Last Friday (October 20th), as the war between Israel and Hamas intensified, geopolitical uncertainty continued to support the safe haven appeal of gold. Spot gold briefly approached $2000 in intraday trading, but there was a rebound in the tail market, ultimately closing up only 0.36% higher at $1981.44 per ounce.
In the latest Fed update, Federal Reserve official Meister stated that if high yields continue, it will help ease economic activity. The data shows a slowdown in salary growth. The labor market is gentle and resilient. Reiterate its forecast to be consistent with the Federal Reserve's forecast of another rate hike. The risk of inflation prediction remains tilted upwards; It is expected to maintain high interest rates for a period of time. Federal Reserve Chairman Powell also stated in his speech at the New York Economic Club last week that sustained above trend economic growth or more signs of a slowdown in the labor market could put inflation at risk of re accelerating and give the Federal Reserve reason to further tighten monetary policy.
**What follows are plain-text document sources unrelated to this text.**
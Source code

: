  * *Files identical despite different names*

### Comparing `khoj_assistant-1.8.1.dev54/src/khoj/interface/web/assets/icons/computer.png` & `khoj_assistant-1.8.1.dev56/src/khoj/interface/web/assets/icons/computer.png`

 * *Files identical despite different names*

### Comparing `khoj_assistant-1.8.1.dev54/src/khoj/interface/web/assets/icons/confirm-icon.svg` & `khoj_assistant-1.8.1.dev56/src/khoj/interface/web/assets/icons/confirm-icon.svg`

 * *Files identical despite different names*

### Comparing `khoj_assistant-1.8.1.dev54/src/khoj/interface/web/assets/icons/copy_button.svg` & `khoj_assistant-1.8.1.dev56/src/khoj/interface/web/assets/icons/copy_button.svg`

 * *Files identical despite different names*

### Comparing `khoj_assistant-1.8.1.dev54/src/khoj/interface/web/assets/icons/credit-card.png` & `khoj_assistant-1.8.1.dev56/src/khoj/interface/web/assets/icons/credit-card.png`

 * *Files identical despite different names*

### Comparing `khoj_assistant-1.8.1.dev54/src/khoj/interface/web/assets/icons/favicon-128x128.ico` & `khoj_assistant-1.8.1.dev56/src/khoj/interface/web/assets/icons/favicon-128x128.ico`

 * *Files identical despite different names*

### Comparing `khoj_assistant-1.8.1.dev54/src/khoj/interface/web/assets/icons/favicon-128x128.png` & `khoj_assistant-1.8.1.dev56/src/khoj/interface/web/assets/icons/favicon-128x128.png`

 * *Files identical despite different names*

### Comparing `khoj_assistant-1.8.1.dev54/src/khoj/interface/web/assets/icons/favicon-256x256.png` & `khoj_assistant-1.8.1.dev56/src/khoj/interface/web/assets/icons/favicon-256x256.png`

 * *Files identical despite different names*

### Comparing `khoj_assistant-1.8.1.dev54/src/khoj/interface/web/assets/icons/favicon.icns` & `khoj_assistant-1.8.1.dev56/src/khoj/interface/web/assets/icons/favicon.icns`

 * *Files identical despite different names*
However, Bank of America economists have adjusted their expectations for another 25 basis point rate hike by the Federal Reserve from November to December. Economists led by Michael Gapen have stated that even the forecast for a December rate hike is a dilemma, as there is a high risk that the Federal Reserve will either postpone the last rate hike until 2024 or not raise it again. The reason for the adjustment by the Bank of America is that none of the Fed officials (including Chairman Powell) who spoke last week gave strong reasons for the November rate hike. The strong economic data in September "holds the possibility of another rate hike", but there is a considerable possibility that the Federal Reserve has already completed the rate hike. Risks include weak inflation data, car workers' strikes, tightening financial conditions, possible government shutdowns, and soaring energy prices. If the Federal Reserve does not continue to raise interest rates for the rest of this year and there is no hope of easing the geopolitical conflict situation, gold is expected to remain in a favorable position.
Technically, the gold daily chart shows that the relative strength index (RSI) has risen above 70, indicating that gold has experienced a technical overbought situation for the first time since March. If there is a technical pullback in gold, $1960 per ounce (23.6% Fibonacci pullback in the latest upward trend) will become the first support level before $1930 to $1920 per ounce (200 day moving average and 100 day moving average). If the daily closing price of gold falls below the support range of $1930- $1920 per ounce, it may hit buyers and open the door for further decline to $1900 per ounce (38.2% Fibonacci retracement, psychological level). On the upward side, gold prices may face strong resistance at the psychological level of $2000 per ounce. If gold prices rise above this level, technology buyers may take action to push gold prices further up to $2020/ounce and $2040/ounce.